The time warp, and the war, had begun to discourage First Lieutenant Chris Wolfe.

As the executive officer of King Battery, an armored unit, part of Chris's job was to train the new Iraqi Civil Defense Corps, a ragtag militia that took all comers -- kids as young as fifteen, old men who looked as worn as the landscape. The unit also worked to secure the Al Dulyam ammunition supply post, a large store of munitions left behind by the Iraqi Army that had become a dangerous destination for insurgents, fundamentalists and looters.

Chris's job was frustrating. Soldiers in King Battery would spend days putting up a grid to supply the city with power; overnight it would be cut down, the lines stripped for their copper. They built wooden shelters for Iraqis who'd volunteered to police points along the Syrian border; the structures were burned as firewood. Several Iraqis died at the Al Dulyam post while trying to strip munitions for brass that could be sold in Baghdad or at the Husaybah market district in Al Qa'im. A few others lit the place up by smoking cigarettes while standing in gunpowder.

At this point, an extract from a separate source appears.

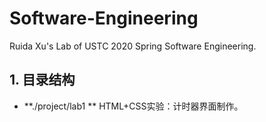 # Software-Engineering
Ruida Xu's Lab of USTC 2020 Spring Software Engineering.



## 1. 目录结构

* **./project/lab1 ** HTML+CSS实验：计时器界面制作。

"A lot of the Iraqis didn't understand what we were even doing in their city," Chris says. "We were trying to help them, but they couldn't see how. There was a whole hierarchy of needs that they had. Under Saddam's day, they'd have their power cut off all the time. They were used to not having it. There wasn't any kind of regularity in their lives."

There was even less regularity to the war. Around the time the Third Armored Cavalry arrived in Iraq, the country was just beginning to shake off the shell shock of the previous few months. Iraqis found themselves without a leader or much clue about what to do next. Which put them, roughly, in the same boat as the U.S. Army.

Chris's training -- at West Point; at officer's basic training in Oklahoma; in Korea, where he spent a year before landing at Fort Carson -- had prepared him for battleground scenarios. He knew tank-on-tank, one army fighting another in an articulated battlefield. In Iraq, Chris was seeing very little battle combat, but lots of small, unpredictable fire. American soldiers were getting blown up in their Humvees, at roadside checkpoints, in suicide missions. A friend from his unit was killed while traveling in a convoy that Chris had originally planned to join.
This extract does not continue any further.